Myślisz, że rok 2020 nie może być jeszcze bardziej szalony? To chyba nie byłeś dawno na TikToku. Popularność zdobywa "zabawa", w której młode osoby przebierają się za więźniów obozu koncentracyjnego Auschwitz-Birkenau - mają na sobie pasiaki, gwiazdy Dawida i makijaż przypominający siniaki. W rytm skocznej muzyki opowiadają o tym, jak zostali zamordowani. Po co to robią? Niektórzy mają dobre intencje.
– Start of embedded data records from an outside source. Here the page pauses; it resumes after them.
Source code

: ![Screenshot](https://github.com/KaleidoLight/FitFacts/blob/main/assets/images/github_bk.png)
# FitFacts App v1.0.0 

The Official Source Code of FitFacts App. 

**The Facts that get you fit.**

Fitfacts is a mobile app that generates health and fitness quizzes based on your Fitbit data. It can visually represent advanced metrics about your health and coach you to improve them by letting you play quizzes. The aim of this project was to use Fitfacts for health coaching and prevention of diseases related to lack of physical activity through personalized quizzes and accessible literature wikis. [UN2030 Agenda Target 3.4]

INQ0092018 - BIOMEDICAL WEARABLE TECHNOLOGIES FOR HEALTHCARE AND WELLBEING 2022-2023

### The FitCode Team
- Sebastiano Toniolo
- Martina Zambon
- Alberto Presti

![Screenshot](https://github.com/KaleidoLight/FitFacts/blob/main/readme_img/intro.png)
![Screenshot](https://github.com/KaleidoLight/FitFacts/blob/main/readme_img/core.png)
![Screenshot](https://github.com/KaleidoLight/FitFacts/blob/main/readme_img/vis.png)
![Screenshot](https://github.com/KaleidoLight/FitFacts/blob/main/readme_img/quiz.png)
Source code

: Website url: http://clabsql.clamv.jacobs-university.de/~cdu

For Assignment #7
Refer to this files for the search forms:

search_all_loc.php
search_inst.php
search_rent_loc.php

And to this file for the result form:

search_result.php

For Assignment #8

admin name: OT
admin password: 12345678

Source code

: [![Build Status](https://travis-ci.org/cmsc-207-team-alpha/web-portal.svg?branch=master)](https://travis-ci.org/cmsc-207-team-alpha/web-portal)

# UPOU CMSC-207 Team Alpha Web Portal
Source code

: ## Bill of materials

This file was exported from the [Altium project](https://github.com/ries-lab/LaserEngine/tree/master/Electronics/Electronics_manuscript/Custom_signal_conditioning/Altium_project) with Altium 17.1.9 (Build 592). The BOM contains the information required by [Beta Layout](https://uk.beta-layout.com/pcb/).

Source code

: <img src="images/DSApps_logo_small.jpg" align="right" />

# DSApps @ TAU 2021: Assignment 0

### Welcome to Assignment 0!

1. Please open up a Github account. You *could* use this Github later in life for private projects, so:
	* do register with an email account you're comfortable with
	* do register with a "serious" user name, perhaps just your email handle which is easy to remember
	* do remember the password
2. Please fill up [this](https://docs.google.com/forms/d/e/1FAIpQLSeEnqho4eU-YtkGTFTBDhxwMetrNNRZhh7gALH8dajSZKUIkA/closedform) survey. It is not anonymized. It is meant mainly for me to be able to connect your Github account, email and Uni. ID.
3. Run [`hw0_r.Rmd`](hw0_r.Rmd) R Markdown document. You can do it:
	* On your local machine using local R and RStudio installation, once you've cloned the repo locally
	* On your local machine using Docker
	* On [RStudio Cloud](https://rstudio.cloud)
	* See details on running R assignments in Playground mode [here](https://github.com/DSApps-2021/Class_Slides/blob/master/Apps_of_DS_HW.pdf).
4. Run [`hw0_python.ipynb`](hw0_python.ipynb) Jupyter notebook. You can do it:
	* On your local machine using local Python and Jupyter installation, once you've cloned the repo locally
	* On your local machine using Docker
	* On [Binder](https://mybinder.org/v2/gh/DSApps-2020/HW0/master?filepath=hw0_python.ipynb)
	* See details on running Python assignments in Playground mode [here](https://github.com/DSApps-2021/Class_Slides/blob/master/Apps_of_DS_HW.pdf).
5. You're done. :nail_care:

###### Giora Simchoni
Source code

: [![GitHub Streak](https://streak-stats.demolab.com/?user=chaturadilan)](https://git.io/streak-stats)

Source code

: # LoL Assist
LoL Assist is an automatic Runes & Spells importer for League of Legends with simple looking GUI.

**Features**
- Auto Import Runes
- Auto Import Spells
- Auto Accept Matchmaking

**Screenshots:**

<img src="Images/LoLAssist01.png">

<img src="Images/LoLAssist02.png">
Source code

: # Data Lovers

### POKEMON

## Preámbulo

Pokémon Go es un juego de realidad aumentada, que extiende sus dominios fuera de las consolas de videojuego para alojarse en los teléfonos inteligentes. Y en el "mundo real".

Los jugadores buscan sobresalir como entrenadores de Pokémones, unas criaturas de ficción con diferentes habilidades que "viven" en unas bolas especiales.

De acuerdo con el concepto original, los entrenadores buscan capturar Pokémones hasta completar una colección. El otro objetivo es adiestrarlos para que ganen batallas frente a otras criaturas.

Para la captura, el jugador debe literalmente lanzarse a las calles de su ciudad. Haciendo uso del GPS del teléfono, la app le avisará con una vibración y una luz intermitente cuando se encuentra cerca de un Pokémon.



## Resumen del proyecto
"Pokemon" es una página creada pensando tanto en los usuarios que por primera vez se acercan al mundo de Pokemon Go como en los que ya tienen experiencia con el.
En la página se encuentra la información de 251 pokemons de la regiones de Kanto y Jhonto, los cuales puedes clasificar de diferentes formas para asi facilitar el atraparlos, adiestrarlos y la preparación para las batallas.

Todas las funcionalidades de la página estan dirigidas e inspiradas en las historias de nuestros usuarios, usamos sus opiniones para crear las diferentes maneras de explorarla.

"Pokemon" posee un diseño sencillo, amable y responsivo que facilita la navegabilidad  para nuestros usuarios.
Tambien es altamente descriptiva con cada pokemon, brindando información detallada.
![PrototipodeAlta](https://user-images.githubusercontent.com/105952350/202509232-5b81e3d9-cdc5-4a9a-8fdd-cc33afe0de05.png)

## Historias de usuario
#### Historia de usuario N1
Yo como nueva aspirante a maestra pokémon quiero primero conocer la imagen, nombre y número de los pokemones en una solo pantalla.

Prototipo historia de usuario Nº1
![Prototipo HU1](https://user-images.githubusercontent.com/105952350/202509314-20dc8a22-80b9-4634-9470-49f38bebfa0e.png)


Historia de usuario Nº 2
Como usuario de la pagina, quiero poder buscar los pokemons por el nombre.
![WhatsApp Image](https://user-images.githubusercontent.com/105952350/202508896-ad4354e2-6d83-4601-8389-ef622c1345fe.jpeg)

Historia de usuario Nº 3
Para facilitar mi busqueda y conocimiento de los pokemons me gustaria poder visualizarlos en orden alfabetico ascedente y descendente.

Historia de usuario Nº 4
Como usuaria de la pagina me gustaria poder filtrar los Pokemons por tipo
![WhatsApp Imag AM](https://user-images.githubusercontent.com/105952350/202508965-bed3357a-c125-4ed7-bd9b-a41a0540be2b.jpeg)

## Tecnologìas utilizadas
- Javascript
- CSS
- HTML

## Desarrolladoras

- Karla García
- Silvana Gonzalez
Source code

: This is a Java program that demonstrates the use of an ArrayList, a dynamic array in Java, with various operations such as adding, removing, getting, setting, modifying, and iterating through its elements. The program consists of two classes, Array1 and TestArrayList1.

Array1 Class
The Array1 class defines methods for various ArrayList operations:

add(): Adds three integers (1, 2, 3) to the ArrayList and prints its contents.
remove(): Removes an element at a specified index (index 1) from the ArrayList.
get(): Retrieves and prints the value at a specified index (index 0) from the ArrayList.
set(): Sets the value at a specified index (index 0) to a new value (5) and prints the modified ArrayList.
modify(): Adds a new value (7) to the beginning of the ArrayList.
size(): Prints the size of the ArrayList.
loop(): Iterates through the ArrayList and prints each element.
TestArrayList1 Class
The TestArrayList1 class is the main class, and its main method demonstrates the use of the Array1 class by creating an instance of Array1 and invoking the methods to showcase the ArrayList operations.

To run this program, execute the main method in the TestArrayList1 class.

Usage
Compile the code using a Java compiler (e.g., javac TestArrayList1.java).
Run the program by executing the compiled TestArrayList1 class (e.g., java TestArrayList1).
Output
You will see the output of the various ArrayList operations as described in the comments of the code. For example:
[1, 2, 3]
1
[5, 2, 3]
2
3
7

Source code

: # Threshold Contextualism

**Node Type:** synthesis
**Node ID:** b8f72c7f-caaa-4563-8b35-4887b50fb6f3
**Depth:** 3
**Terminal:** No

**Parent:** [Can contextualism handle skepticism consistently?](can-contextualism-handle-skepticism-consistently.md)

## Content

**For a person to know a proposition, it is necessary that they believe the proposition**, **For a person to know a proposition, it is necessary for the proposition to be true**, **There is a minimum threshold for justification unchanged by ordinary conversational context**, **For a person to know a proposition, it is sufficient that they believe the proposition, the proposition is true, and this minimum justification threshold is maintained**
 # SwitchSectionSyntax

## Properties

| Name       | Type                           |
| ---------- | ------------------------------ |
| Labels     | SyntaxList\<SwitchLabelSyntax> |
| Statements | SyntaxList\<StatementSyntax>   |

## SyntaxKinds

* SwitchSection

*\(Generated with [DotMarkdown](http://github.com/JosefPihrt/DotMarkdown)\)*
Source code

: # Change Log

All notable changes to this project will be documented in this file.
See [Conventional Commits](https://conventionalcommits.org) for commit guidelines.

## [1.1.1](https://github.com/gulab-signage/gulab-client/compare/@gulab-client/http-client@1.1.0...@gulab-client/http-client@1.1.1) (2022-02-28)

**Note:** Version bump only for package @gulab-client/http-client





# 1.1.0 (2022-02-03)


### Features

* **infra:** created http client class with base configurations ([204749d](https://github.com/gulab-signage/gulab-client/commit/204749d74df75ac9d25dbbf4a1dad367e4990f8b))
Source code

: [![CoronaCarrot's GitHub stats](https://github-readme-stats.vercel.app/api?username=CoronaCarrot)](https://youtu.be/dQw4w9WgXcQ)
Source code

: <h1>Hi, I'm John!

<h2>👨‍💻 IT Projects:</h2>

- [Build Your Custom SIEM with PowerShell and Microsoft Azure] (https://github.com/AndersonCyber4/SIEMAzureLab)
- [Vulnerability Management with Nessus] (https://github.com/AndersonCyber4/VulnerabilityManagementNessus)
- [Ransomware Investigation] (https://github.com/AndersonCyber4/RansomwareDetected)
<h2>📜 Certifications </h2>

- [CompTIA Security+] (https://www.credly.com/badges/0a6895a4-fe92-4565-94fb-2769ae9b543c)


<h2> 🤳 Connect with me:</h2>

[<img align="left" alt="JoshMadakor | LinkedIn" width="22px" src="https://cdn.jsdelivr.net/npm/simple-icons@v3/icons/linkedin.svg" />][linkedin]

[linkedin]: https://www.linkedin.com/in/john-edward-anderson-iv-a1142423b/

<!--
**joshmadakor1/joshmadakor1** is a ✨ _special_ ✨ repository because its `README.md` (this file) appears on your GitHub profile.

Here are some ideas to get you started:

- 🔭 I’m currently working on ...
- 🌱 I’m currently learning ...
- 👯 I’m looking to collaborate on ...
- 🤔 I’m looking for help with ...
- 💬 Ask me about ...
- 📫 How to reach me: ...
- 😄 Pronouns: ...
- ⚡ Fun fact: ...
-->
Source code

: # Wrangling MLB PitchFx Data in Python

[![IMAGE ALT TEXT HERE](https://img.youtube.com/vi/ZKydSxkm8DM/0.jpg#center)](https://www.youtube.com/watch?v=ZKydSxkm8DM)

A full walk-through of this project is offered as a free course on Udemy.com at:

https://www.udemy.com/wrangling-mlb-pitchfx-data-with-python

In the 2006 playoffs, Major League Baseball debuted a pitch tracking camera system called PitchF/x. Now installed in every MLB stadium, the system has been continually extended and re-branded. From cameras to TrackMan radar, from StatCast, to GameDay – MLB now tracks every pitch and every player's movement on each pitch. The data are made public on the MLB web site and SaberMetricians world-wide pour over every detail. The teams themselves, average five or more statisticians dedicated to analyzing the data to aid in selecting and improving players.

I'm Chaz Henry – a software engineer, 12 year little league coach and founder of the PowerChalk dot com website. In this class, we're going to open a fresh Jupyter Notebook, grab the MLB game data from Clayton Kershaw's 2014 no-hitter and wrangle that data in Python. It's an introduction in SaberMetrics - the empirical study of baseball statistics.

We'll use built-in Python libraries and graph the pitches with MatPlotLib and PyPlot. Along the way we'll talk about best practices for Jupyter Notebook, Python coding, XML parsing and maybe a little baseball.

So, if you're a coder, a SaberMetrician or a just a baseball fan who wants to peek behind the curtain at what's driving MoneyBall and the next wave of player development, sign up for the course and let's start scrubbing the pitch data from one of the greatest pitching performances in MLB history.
Cosplay Holocaustu na TikToku
Hashtag #holocaust w serwisie ma już ponad 16 milionów wyświetleń. Nie wszystkie filmy dotyczą nowego wyzwania (które jest częścią większego trendu POV, w którym użytkownicy wcielają się w role i symulują różne sytuacje - np. sceny molestowania z filmu "365 dni"), ale już sama obecność takich treści na tym internetowym targowisku próżności jest co najmniej niesmaczna. To jednak nic przy samych filmikach "z zaświatów". Trudno opisać mariaż emocji, jakie temu towarzyszą - to trzeba po prostu zobaczyć."To był grudzień 1943. Myśleliśmy, że jesteśmy bezpieczni, że dobrze się ukryliśmy. Pamiętam krzyki, kiedy nas znaleźli. Pamiętam zimno, kiedy szliśmy oblodzonymi ulicami kompletnie nadzy. Ale moje ciało tego nie wytrzymało. Było mi za zimno i byłam głodna" – opowiada jedna z tiktokerek. Takich "relacji" z obozu jest mnóstwo.
Czym jest trauma porn?
Najbardziej kontrowersyjne nagrania zebrała na Twitterze nastoletnia Żydówka z Los Angeles, Briana (@Mowgli_Lincoln). Napisała, że "czuje się chora", że ktoś kpi z ludobójstwa milionów osób.Część nastolatków nagrywających krótkie filmiki z pewnością miała dobre intencje. To jednak nie mogło się udać, gdyż Holocaust to zbyt złożony i delikatny temat do "normalnych" rozmów, a co dopiero na pstrokatym TikToku.